Any social research project has to deal with concerns about measurement bias. Measurement bias occurs when we construct our data collection methods in a way that influences our respondents’ answers. When that happens, the results that we get may be less a reflection of how our subjects actually are and more a reflection of our own biases that we brought to the table and may have incorporated into the study. Now, there’s no silver bullet for solving measurement problems; it requires some judgment. Still, it’s good to know what it is and how to deal with it, and that’s the topic of this video.
In a research project, people will give different answers to your questions. That’s a good thing. People are genuinely different, and part of the reason that we’re asking these questions is to find out how they’re different. At the same time, the answers you receive are not just a product of people’s genuine differences.

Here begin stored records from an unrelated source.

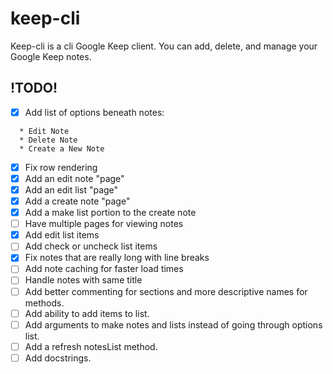 # keep-cli
Keep-cli is a cli Google Keep client. You can add, delete, and manage your Google Keep notes.

## !TODO!
- [x] Add list of options beneath notes:
```
  * Edit Note
  * Delete Note
  * Create a New Note
```
- [x] Fix row rendering
- [x] Add an edit note "page"
- [x] Add an edit list "page"
- [x] Add a create note "page"
- [x] Add a make list portion to the create note
- [ ] Have multiple pages for viewing notes
- [x] Add edit list items
- [ ] Add check or uncheck list items
- [x] Fix notes that are really long with line breaks
- [ ] Add note caching for faster load times
- [ ] Handle notes with same title
- [ ] Add better commenting for sections and more descriptive names for methods.
- [ ] Add ability to add items to list.
- [ ] Add arguments to make notes and lists instead of going through options list.
- [ ] Add a refresh notesList method.
- [ ] Add docstrings.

Perhaps a good place to start when discussing measurement problems is to differentiate two sources of variation: two reasons that people give the scores they give and why people give different scores. Those two sources of variation are true variation and measurement error. True variation means that a measure is capturing people as they really are, and they’re giving different scores because they’re actually different. Measurement error occurs because there’s a problem in the question; it’s not completely capturing the characteristics or the information that you’re trying to get from your subjects.
Not all measurement error is the same either. There are two types: random and systematic. Random error is unpredictable errors that don’t necessarily push a study’s results in one direction or another. So, when you’re conducting a study, there’s all types of reasons or unanticipated reasons that a respondent might not give an accurate answer of themselves. For example, maybe a respondent misread the question, or if there was a multiple-choice question, they meant to fill out B but accidentally filled out C. Maybe your question asks them to perform mental calculations, and they made a mistake. That’s error because your measurement isn’t reflecting your respondents’ true characteristics, but it’s random error; you don’t know where it’s going to pop up.
Systematic error is different. It happens when there’s something in the question or the measurement scheme itself that pushes all respondents to answer erroneously and in the same way. A really common way to describe measurement error is with a bullseye graph. Imagine the center of the bullseye is the true answer for everybody, and the shots are examples of what their scores registered when measured.
Systematic error is much more dangerous because there’s a possibility that I’ll get very precise answers, but the answers are wrong. A confident wrong finding is much worse than an uncertain finding that doesn’t tell us much.
Measurement error is an inescapable problem. It plagues all studies. You can’t get rid of it. At best, you can be cognizant of its existence and try to keep your eye open for problems in your research measurement design that will cause these types of errors to become egregious. You have to use your judgment, but there are some basic tips you might want to follow:
Make your questions and potential answers as clear as possible. Don’t make it hard to understand the question, give a direct answer, or code it. Those pitfalls can create error.
When you design a survey, pre-test it. That means bring it to some people, give them the test, and then go over the answers with them. Ensure the answers you received are what they meant. Talk to them about whether or not the wording of your question made them feel like they should answer a particular way. Don’t ignore the problem. Bad data creates a bad analysis, and if you have a lot of error in your survey, your analysis could be all for naught.